What it reveals should deepen congressional resolve to rein in ICE’s warrant authority. DHS’s legal position has no basis in the law. And it’s not just wrong, the policy it supports would expose any American’s home to a warrantless invasion by ICE. 

DHS’s Position and Why It Should Alarm Us All

To capture how extreme DHS’s position is, consider how the op-ed characterizes the lawyers who disagree with it: 

Although the law is clear, deep-state actors in the federal government have for decades told ICE officers that they may not enter a fugitive alien’s home even with a final order of removal and administrative warrant.

Those “deep-state actors” were lawyers across multiple Democratic and Republican administrations at DHS and the Department of Justice, including lawyers in the first Trump administration, several of whom have publicly objected to the legal guidance. DHS’s top lawyer accuses them of ignoring “clear law,” even though no court has upheld the use of such warrants to enter a home, as a previous article explains.

The Republican and Democratic lawyers the General Counsel attacks appreciated what he does not — that DHS’s position not only would violate the Fourth Amendment rights of noncitizens, it would violate the Fourth Amendment rights of U.S. citizens. It would authorize ICE agents to invade the home of anyone based solely on ICE’s own determination that it has probable cause to arrest a noncitizen. Putting aside the rights of noncitizens targeted for removal, DHS’s position is that we should simply trust ICE to target the right people in the right homes. This is antithetical to the Fourth Amendment. It is as baseless as the government saying warrants are not required because we can trust the government only to target criminals. Indeed, the op-ed highlights the danger of this kind of lawyering by DHS. It highlights the need for Congress to rein in DHS’s warrant authority to remove the broad discretion DHS now claims. 

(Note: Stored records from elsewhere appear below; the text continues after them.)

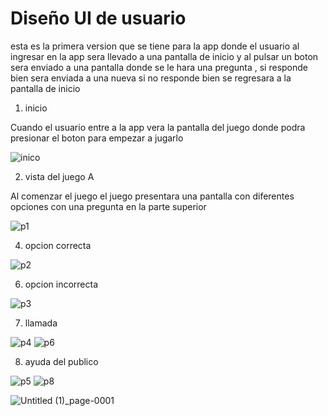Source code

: # Diseño UI de usuario 

esta es la primera version que se tiene para la app donde el usuario al ingresar en la app sera llevado a una pantalla de inicio y al pulsar un boton sera enviado a una pantalla donde se le hara una pregunta , si responde bien sera enviada a una nueva si no responde bien se regresara a la pantalla de inicio 

1) inicio

Cuando el usuario entre a la app vera la pantalla del juego donde podra presionar el boton para empezar a jugarlo

![inico](https://user-images.githubusercontent.com/103227489/221466033-f4e4995e-afdd-4f12-97a9-6708efe51349.JPG)


2) vista del juego A

Al comenzar el juego el juego presentara una pantalla con diferentes opciones con una pregunta en la parte superior  

![p1](https://user-images.githubusercontent.com/103227489/221466058-5ac43b25-1aec-4f8d-a37f-2bd0a9a4dfe8.JPG)


4) opcion correcta


![p2](https://user-images.githubusercontent.com/103227489/221466081-be3752cd-c259-43ca-86de-7fa1390dfabe.JPG)


6) opcion incorrecta


![p3](https://user-images.githubusercontent.com/103227489/221466107-b3b49cfa-ad6f-4ef6-9b9b-a2dea007fa2f.JPG)

7) llamada


![p4](https://user-images.githubusercontent.com/103227489/221466119-a431891b-03cb-42f4-bf16-503406c70947.JPG)
![p6](https://user-images.githubusercontent.com/103227489/221466182-aac339eb-0020-43c7-b53b-fea6fcd4ff33.JPG)

8) ayuda del publico 


![p5](https://user-images.githubusercontent.com/103227489/221466163-21fff395-3032-4cbe-97d7-24b8f1ca569a.JPG)
![p8](https://user-images.githubusercontent.com/103227489/221466199-ad0fb17f-b3c5-4d7c-ac72-93b1fe12dbb5.JPG)

![Untitled (1)_page-0001](https://user-images.githubusercontent.com/103227489/221455595-318acd95-2be8-444b-a927-7708adf1873f.jpg)
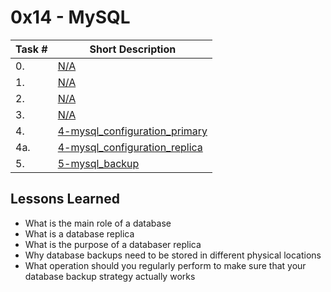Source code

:  # 0x14 - MySQL
Task # | Short Description
-------|------------
| 0.  | [N/A](https://github.com/corbinenterline1/holberton-system_engineering-devops/tree/master/0x14-mysql) | Install MySQL 5.7.x on both web servers. |
| 1.  | [N/A](https://github.com/corbinenterline1/holberton-system_engineering-devops/tree/master/0x14-mysql) | Create username & passwords for both MySQL databases. |
| 2.  | [N/A](https://github.com/corbinenterline1/holberton-system_engineering-devops/tree/master/0x14-mysql) | Add some replicants to a table in a database. |
| 3.  | [N/A](https://github.com/corbinenterline1/holberton-system_engineering-devops/tree/master/0x14-mysql) | Create a new user for the replica server on the primary mysql server. |
| 4. | [4-mysql_configuration_primary](4-mysql_configuration_primary) | Setup replication for database named `tyrell_corp`. Config file for primary server provided. |
| 4a. | [4-mysql_configuration_replica](4-mysql_configuration_replica) | Replica config. |
| 5. | [5-mysql_backup](5-mysql_backup) | Bash script that generates a MySQL dump & creates a compressed archive out of it. |
 ## Lessons Learned
* What is the main role of a database
* What is a database replica
* What is the purpose of a databaser replica
* Why database backups need to be stored in different physical locations
* What operation should you regularly perform to make sure that your database backup strategy actually works
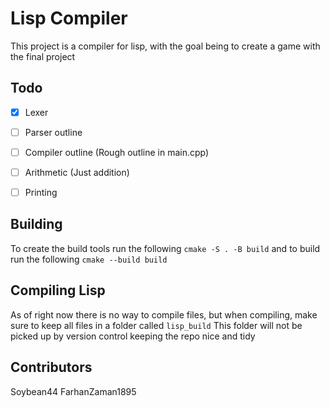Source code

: # Lisp Compiler
This project is a compiler for lisp, with the goal being to create a game with the final project

## Todo
- [x] Lexer 
- [ ] Parser outline  
- [ ] Compiler outline (Rough outline in main.cpp) 
- [ ] Arithmetic (Just addition)  
- [ ] Printing 


## Building 
To create the build tools run the following
`cmake -S . -B build`
and to build run the following
`cmake --build build`

## Compiling Lisp
As of right now there is no way to compile files, but when compiling, make sure to keep all files in a folder called `lisp_build`
This folder will not be picked up by version control keeping the repo nice and tidy

## Contributors
Soybean44
FarhanZaman1895
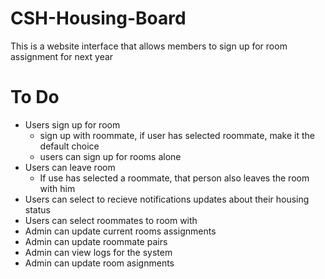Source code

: CSH-Housing-Board
=================

This is a website interface that allows members to sign up for room assignment for next year

To Do
====

- Users sign up for room
    - sign up with roommate, if user has selected roommate, make it the default choice
    - users can sign up for rooms alone
- Users can leave room
    - If use has selected a roommate, that person also leaves the room with him
- Users can select to recieve notifications updates about their housing status
- Users can select roommates to room with
- Admin can update current rooms assignments
- Admin can update roommate pairs
- Admin can view logs for the system
- Admin can update room asignments

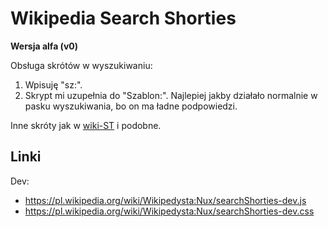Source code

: # Wikipedia Search Shorties

**Wersja alfa (v0)**

Obsługa skrótów w wyszukiwaniu:
1. Wpisuję "sz:".
2. Skrypt mi uzupełnia do "Szablon:".
Najlepiej jakby działało normalnie w pasku wyszukiwania, bo on ma ładne podpowiedzi.

Inne skróty jak w [wiki-ST](https://github.com/Eccenux/wiki-title-ST/) i podobne.

## Linki
Dev:
- https://pl.wikipedia.org/wiki/Wikipedysta:Nux/searchShorties-dev.js
- https://pl.wikipedia.org/wiki/Wikipedysta:Nux/searchShorties-dev.css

DHS’s Attempt to Create a New Exception to the Fourth Amendment is Legally Baseless

The law is clearly against DHS’s position. The op-ed asserts generally that, “[u]nder federal immigration law, officers may issue an administrative warrant, which means that the probable-cause finding is made by an executive-branch officer rather than a judicial officer.” This sidesteps the central issues. Obviously, by their terms, 8 U.S.C. § 1226 and DHS regulations — the “federal immigration law” the op-ed selectively invokes — authorize so-called warrants to arrest a noncitizen. Section 1226 has been around since 1952. The DHS regulation has been around since the Homeland Security Act of 2002 transferred the Attorney General’s authority under that section to DHS. The question, however, is whether those can be relied on to arrest a noncitizen by invading a home. 

The op-ed next states that its assertion about “federal immigration law” is “consistent with broad judicial recognition that illegal aliens aren’t entitled to the same Fourth Amendment protections as U.S. citizens.” But that, too, avoids the real question. Courts have upheld the legality of conventional arrests under § 1226, but no court has ever upheld using an administrative warrant to enter a home to make an arrest. Moreover, even if DHS’s over-broad assertion were accurate, DHS’s shift would permit ICE agents to break into the homes of U.S. citizens to arrest a noncitizen in the home. DHS makes no effort to explain how that would be constitutional.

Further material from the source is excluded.